|Original Document: |
Text of Document: July 31, 2007
Re: bee hives
Mayor, I am not sure what the city can do about this. I have discussed it with Dennis Huffer, our Legal Consultant.
I have these questions:
1. How long have the bee hives been in existence at the present location?
2. How long has the swimming pool been in existence?
3. Are both the bee hives and swimming pool located on lots that are primarily used as residences?
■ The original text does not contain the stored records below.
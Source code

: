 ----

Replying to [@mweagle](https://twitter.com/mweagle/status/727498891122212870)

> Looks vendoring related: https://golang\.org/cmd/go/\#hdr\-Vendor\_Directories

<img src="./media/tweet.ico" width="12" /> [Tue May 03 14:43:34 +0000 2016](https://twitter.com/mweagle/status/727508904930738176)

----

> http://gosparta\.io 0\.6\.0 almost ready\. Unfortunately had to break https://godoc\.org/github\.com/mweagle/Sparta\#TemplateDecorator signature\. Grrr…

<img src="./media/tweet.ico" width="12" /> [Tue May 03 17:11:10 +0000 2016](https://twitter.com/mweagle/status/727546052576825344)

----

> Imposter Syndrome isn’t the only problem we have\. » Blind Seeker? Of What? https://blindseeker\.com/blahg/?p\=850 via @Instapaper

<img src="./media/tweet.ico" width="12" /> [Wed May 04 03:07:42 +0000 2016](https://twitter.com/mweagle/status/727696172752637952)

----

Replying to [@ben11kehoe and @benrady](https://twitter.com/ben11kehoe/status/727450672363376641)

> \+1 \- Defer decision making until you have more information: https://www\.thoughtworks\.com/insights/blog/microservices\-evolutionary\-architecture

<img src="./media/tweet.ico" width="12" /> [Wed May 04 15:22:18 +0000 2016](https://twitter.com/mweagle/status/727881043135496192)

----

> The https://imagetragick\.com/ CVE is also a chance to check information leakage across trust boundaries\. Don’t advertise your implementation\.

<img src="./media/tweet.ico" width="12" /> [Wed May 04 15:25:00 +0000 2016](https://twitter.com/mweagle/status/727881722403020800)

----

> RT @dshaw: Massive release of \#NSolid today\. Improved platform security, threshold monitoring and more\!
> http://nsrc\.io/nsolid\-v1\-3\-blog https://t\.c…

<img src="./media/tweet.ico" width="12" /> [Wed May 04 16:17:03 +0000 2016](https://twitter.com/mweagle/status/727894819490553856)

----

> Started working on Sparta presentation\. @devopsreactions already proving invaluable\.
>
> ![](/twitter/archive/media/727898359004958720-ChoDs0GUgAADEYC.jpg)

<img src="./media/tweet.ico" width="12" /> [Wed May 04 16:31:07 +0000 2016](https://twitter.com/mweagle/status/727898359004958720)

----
Cities cannot regulate the agricultural use of land. Neither may they regulate commercial uses of agricultural land, like for example, the sale of honey. If the predominant use of the land where the bee hives are located is residential, then I do not believe that the city would be prohibited from regulating the use of the land. It would be better for the city not to get involved in this. I doubt if bees are at the swimming pool drinking chlorinated water. It is likely that cups with coca cola and other beverages are attracting the bees. The pool owner should be advised not to leave cups around with sweet liquids in them. It might also be helpful to spray around the pool areas. If the owner of the bee hives has a right to have the hives, he probably has less control over the situation than the pool owner. You don't herd bees like cattle, and you cannot fence them in. If the property where the bees are located is large enough, the owner might relocate them. This is a problem between the two owners, and if they cannot resolve the matter peacefully, then one of them may eventually file suit in court.
We could find very little information to help with this situation.